*What the exercise asks*: Below are the records; pull every line that includes "same".

Information shown: Begin

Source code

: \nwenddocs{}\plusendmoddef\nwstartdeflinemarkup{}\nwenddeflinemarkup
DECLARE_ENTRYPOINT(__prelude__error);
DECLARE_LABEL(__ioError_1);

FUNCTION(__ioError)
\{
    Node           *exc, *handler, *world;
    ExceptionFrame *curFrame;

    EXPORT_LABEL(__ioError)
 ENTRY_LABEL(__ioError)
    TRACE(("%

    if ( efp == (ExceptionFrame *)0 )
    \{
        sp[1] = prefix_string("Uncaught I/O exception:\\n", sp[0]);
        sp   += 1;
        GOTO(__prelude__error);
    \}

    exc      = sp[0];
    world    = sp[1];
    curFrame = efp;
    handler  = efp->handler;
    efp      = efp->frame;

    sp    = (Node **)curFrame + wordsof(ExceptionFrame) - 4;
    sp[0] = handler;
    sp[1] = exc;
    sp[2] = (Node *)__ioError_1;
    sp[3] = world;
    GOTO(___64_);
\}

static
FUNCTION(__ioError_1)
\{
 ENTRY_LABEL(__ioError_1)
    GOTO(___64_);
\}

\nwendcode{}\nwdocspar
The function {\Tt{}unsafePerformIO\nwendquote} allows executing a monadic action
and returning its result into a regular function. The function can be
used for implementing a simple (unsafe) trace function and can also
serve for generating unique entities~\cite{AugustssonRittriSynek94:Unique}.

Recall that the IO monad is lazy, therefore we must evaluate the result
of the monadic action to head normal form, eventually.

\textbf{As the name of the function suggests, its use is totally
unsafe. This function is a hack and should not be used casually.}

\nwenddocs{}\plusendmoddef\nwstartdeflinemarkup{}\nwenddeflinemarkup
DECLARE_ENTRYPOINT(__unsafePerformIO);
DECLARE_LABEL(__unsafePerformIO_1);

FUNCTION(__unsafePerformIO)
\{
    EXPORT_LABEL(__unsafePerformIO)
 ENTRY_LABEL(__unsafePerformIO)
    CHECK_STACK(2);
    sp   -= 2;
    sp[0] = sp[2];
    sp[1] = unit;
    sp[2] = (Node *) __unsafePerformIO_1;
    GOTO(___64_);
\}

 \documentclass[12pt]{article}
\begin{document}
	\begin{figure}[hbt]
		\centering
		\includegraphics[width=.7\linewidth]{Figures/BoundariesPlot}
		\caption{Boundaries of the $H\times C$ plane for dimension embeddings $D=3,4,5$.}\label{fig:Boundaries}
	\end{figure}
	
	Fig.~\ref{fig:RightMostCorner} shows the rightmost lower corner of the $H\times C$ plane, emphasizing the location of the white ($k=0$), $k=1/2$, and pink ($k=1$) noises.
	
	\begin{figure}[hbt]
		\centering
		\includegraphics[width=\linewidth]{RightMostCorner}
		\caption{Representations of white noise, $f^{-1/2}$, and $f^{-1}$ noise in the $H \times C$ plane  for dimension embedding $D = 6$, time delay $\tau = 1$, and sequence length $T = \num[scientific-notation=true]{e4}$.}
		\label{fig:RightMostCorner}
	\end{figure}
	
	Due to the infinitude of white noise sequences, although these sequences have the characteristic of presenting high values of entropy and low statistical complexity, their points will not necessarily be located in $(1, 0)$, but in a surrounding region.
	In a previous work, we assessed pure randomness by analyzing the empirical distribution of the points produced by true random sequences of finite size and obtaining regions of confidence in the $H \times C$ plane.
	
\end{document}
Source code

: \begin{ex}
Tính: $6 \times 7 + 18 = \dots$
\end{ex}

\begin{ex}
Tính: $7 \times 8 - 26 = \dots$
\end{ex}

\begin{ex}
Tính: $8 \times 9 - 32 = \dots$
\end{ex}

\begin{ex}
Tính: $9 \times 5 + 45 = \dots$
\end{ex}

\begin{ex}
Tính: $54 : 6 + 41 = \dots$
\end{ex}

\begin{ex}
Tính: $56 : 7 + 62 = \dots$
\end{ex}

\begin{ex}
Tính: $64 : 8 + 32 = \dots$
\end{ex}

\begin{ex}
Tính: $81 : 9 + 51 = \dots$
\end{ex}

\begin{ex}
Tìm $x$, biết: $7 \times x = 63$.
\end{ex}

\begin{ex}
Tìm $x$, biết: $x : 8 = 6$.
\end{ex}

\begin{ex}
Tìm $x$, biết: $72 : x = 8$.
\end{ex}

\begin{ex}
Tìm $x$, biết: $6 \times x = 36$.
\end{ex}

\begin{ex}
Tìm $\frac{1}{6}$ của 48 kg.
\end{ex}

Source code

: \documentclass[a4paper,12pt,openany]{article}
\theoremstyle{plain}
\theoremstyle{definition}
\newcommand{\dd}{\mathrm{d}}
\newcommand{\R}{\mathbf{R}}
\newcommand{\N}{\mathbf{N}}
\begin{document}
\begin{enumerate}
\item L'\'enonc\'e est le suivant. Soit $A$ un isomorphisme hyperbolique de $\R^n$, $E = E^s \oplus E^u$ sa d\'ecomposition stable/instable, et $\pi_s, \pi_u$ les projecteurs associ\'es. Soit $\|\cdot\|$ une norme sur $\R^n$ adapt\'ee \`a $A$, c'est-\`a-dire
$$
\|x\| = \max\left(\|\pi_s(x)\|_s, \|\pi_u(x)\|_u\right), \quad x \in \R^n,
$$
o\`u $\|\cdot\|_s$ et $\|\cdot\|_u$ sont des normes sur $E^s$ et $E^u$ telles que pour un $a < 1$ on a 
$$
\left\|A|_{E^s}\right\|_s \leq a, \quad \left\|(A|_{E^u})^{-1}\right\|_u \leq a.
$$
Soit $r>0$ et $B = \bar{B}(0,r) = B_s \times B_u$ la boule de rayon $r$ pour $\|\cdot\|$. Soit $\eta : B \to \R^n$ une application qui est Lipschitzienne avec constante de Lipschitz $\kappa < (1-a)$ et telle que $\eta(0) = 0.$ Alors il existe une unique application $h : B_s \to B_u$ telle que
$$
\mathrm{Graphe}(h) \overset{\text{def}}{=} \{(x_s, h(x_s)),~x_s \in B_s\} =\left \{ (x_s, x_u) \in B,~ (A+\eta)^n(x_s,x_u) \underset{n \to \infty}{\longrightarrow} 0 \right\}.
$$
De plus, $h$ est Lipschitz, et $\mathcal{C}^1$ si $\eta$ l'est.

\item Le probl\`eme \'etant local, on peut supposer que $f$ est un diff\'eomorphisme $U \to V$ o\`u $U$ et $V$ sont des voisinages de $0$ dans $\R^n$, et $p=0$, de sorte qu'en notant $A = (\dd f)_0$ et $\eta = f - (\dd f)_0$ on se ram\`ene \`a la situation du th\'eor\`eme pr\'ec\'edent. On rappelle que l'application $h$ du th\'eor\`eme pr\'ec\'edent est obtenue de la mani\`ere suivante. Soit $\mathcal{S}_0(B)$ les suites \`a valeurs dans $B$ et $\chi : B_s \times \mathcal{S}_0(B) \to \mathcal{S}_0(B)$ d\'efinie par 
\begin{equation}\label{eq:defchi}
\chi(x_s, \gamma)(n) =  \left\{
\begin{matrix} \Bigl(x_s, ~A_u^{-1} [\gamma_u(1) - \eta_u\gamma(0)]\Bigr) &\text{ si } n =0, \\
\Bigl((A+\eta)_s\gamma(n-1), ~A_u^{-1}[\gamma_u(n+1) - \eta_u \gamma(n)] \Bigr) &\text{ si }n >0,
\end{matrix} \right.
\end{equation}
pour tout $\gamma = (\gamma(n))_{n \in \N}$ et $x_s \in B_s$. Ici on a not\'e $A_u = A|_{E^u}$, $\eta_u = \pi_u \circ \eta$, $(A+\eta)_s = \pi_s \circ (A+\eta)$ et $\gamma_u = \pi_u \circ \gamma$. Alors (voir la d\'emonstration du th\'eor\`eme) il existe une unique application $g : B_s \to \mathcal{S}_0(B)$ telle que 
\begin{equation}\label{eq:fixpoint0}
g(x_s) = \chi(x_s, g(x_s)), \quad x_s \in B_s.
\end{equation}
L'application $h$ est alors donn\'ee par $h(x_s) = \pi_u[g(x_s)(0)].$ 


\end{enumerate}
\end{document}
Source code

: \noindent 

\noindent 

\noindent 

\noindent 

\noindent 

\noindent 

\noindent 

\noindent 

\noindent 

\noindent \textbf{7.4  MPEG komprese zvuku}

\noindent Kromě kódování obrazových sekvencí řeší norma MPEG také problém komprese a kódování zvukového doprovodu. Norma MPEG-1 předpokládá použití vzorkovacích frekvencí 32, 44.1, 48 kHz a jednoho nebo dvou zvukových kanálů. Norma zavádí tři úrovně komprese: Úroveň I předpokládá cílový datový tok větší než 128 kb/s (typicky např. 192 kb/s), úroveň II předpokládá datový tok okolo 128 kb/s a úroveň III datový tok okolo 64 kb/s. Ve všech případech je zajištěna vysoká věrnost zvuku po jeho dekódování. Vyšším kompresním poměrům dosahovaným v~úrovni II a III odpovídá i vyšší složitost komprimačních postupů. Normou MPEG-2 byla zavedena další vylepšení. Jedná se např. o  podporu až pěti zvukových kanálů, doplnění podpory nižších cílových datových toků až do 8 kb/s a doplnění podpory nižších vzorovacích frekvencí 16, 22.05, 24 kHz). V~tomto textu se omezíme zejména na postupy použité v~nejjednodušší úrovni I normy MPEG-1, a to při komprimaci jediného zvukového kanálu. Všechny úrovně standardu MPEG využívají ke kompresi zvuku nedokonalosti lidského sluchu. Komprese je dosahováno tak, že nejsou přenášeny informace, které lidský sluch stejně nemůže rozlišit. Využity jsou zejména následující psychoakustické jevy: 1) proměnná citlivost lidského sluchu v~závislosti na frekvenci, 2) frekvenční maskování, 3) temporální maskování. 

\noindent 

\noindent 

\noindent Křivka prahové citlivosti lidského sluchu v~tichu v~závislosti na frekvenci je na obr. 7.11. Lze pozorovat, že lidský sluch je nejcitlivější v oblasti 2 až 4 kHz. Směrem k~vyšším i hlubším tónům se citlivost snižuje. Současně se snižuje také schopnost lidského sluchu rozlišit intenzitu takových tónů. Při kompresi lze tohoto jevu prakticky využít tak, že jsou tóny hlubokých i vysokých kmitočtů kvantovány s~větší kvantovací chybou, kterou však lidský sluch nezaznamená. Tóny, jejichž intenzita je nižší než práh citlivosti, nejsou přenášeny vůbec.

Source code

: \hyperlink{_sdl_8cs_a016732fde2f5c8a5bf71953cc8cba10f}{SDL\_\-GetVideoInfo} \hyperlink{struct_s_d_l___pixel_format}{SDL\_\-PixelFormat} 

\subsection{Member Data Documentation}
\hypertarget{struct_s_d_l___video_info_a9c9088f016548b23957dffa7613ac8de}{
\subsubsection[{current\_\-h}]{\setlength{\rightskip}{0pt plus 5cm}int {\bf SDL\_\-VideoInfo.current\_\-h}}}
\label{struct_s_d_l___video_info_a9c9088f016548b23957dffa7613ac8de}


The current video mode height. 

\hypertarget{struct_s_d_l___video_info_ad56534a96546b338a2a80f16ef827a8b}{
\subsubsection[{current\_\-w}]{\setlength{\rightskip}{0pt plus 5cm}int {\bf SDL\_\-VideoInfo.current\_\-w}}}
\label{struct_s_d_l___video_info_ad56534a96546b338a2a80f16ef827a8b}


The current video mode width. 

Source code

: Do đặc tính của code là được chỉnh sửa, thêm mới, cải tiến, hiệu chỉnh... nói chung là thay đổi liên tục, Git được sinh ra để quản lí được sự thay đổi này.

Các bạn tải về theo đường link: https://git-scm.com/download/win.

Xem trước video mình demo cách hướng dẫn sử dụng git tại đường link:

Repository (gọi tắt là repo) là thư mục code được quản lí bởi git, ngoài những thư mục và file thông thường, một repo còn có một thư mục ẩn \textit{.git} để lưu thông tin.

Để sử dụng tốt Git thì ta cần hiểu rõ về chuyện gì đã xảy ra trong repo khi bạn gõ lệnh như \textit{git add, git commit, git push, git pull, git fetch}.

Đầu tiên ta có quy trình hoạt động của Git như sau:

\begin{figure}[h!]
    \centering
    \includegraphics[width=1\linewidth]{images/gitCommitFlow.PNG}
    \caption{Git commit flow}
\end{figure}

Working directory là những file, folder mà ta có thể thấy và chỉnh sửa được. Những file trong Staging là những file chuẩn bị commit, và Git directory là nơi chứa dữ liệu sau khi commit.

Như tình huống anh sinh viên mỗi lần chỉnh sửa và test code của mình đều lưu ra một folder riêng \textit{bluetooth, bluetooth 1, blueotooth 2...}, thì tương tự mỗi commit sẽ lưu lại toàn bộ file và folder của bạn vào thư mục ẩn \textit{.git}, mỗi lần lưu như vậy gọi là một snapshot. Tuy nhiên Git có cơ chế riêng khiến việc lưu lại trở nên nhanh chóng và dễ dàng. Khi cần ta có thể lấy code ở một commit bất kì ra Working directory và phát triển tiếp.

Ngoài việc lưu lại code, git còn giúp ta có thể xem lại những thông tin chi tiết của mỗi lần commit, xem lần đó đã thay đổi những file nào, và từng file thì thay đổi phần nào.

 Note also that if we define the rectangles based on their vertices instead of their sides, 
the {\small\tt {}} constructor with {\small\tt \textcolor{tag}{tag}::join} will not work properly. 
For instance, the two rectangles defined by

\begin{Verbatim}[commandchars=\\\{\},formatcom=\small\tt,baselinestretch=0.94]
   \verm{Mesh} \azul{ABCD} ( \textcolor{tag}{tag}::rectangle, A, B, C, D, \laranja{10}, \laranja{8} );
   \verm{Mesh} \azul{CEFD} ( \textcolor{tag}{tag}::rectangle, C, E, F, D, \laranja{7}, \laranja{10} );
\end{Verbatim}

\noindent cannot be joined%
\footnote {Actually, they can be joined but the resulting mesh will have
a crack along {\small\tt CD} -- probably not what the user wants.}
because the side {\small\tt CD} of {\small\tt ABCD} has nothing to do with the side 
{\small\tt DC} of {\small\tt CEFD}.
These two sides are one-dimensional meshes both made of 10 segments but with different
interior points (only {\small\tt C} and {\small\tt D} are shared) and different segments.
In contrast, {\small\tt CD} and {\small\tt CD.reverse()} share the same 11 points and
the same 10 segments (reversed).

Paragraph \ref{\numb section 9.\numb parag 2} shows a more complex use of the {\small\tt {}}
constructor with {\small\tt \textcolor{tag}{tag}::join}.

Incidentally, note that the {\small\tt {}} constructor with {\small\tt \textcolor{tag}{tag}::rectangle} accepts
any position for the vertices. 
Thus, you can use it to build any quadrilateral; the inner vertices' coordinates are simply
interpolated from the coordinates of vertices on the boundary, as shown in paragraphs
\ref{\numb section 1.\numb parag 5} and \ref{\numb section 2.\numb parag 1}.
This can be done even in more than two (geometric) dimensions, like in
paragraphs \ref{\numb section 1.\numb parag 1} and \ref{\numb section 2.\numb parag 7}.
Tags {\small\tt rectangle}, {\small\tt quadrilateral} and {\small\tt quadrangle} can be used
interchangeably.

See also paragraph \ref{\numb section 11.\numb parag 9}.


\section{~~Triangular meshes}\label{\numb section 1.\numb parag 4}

Information shown: End

*Exercise response*:
In contrast, {\small\tt CD} and {\small\tt CD.reverse()} share the same 11 points and
the same 10 segments (reversed).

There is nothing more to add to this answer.